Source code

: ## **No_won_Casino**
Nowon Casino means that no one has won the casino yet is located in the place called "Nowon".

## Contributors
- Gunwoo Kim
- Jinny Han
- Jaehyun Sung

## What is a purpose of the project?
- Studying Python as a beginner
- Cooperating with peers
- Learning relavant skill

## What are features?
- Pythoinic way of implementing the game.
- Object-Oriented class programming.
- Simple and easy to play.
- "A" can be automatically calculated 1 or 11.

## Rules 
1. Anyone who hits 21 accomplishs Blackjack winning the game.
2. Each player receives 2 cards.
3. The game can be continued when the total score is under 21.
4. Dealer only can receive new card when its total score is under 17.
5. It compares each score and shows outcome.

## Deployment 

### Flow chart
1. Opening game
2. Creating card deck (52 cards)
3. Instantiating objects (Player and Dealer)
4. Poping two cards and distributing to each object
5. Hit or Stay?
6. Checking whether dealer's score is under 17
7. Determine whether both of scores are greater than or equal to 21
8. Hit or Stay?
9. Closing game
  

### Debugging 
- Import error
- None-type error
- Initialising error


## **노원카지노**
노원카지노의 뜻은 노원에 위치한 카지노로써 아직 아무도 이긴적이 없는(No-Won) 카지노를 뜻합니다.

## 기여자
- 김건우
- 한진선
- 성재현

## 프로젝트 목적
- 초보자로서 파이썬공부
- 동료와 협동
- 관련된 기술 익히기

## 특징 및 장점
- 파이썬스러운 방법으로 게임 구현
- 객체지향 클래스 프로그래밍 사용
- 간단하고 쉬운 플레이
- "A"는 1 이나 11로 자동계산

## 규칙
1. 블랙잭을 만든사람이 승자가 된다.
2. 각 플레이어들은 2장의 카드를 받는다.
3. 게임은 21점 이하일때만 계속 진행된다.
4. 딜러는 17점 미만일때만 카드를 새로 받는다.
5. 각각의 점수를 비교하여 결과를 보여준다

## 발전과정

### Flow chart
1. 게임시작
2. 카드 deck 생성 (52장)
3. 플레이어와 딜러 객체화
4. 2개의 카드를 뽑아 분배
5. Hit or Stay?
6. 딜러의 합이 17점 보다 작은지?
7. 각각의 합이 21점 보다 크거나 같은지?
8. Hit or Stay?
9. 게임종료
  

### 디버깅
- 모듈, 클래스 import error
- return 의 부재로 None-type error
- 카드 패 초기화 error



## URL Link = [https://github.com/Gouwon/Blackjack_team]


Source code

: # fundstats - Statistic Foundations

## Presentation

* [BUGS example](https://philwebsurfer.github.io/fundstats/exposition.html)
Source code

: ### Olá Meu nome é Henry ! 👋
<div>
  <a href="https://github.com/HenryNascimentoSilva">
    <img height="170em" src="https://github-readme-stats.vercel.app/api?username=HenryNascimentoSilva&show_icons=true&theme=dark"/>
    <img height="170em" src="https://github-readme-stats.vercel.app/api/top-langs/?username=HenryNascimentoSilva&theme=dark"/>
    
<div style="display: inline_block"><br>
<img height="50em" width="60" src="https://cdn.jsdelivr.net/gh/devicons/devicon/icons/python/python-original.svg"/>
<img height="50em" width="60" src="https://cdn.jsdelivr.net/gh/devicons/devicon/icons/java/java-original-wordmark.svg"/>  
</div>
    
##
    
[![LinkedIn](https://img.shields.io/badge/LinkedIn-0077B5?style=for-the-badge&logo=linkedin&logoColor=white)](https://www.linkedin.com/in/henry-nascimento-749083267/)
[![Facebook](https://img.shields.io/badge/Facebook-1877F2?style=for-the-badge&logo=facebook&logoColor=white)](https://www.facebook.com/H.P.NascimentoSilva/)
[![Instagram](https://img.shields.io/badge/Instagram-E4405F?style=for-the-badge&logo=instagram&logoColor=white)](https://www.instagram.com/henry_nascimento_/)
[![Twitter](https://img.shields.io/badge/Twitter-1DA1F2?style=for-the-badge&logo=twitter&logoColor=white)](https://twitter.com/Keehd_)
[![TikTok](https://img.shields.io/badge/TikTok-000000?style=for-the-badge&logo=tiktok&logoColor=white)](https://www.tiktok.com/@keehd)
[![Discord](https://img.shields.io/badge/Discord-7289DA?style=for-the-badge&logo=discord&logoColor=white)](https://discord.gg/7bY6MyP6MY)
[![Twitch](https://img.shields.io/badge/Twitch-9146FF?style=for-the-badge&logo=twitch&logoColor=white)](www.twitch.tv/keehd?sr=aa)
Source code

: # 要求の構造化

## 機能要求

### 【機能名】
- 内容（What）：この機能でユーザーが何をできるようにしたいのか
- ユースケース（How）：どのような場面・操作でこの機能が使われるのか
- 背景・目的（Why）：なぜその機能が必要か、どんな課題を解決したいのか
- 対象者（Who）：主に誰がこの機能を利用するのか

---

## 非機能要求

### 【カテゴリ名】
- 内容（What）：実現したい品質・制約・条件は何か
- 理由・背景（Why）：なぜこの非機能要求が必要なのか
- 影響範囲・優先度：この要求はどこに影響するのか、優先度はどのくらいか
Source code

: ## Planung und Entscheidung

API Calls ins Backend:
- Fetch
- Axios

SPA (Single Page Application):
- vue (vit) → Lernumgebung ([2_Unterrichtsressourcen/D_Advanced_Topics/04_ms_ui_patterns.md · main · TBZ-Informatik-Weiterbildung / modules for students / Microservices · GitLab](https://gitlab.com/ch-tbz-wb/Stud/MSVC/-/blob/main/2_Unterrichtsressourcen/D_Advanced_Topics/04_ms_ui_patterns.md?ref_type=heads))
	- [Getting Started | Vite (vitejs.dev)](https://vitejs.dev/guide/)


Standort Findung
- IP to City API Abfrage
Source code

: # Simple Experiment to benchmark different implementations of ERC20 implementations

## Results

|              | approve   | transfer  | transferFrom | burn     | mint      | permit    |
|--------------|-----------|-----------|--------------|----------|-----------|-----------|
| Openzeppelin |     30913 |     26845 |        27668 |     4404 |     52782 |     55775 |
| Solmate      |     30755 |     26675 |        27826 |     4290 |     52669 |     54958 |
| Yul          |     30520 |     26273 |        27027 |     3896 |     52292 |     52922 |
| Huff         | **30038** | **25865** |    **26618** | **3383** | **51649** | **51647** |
====================
[WHAT YOU SHOULD DO]
Look through the data and gather every line with the string "white" in it.

[ANSWER]
[![LinkedIn](https://img.shields.io/badge/LinkedIn-0077B5?style=for-the-badge&logo=linkedin&logoColor=white)](https://www.linkedin.com/in/henry-nascimento-749083267/)
[![Facebook](https://img.shields.io/badge/Facebook-1877F2?style=for-the-badge&logo=facebook&logoColor=white)](https://www.facebook.com/H.P.NascimentoSilva/)
[![Instagram](https://img.shields.io/badge/Instagram-E4405F?style=for-the-badge&logo=instagram&logoColor=white)](https://www.instagram.com/henry_nascimento_/)
[![Twitter](https://img.shields.io/badge/Twitter-1DA1F2?style=for-the-badge&logo=twitter&logoColor=white)](https://twitter.com/Keehd_)
[![TikTok](https://img.shields.io/badge/TikTok-000000?style=for-the-badge&logo=tiktok&logoColor=white)](https://www.tiktok.com/@keehd)
[![Discord](https://img.shields.io/badge/Discord-7289DA?style=for-the-badge&logo=discord&logoColor=white)](https://discord.gg/7bY6MyP6MY)
[![Twitch](https://img.shields.io/badge/Twitch-9146FF?style=for-the-badge&logo=twitch&logoColor=white)](www.twitch.tv/keehd?sr=aa)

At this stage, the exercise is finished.